Berkaitan dengan pengujian konstitusionalitas yang dilakukan MK, Enny mengatakan bahwa yang dinilai adalah segi formiil dan materiil dari norma yang diujikan. Terdapat beberapa alat pengukur yang dijadikan barometer penilainya, di antaranya naskah UUD yang resmi, dokumen-dokumen tertulis yang terkait erat dengan naskah UUD, nilai-nilai konstitusi yang hidup dalam praktik ketatanegaraan di Indonesia, dan nilai-nila yang hidup dalam kesadaran kognitif rakyat. Sedangkan sehubungan dengan wewenang MA, Enny menyebutkan bahwa MA ditetapkan memiliki wewenang judicial review secara terbatas. Artinya, hanya dapat menguji peraturan perundang-undangan di bawah undang-undang terhadap undang-undang dengan syaratharus dalam pemeriksaan tingkat kasasi.

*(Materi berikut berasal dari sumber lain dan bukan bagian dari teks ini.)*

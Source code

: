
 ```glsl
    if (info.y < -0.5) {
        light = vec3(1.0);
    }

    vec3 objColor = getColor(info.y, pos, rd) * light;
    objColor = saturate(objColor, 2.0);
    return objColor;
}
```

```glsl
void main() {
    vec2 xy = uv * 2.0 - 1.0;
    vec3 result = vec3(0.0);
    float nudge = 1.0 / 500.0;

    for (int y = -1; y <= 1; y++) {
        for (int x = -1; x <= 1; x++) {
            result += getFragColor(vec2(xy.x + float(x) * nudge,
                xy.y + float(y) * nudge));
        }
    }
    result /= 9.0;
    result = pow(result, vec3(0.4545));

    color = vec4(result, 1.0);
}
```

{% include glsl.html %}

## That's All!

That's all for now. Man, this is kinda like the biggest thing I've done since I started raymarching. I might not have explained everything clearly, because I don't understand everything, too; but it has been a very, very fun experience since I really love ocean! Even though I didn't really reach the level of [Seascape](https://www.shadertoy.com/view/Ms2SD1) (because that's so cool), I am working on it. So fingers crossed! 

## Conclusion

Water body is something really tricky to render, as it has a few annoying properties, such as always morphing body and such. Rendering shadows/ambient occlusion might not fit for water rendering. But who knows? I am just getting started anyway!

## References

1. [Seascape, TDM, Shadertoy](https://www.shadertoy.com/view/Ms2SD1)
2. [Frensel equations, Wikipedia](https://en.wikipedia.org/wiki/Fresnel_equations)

“Jadi, pada intinya MK berwenang melakukan pengujian konstitusionalitas, sedangkan MA berwenang melakukan pengujian terhadap legalitas norma,” jelas Enny.
Aspek Historikal
Secara historikal, Enny mengungkapkan bahwa sebelum referomasi bergulir, gagasan judicial review relah ada sejak pembahasa UUD 1945 oleh BPUPK, namun hal tersebut baru sebatas wacana akan pentingnya didirikan lembaga khusus untuk menangani persoalan konstitusionalitas norma. Pengaturan judicial review ini juga pernah dikeluarkan oleh MA pada 1993 mellaui Peraturan MA Nomor 1 Tahun 1993 tentang Hak Uji Materiil. Kemudian pada awal reformasi dengan ditetapkannya TAP MPR-RI No. III/MPR/2000, maka kewenangan pengujian konstitusionalitas ini diberikan pada MPR. Namun yang terjadi adalah legislative review karena MPR bukan cabang dari kekuasaan kehakiman, melainkan lembaga politik.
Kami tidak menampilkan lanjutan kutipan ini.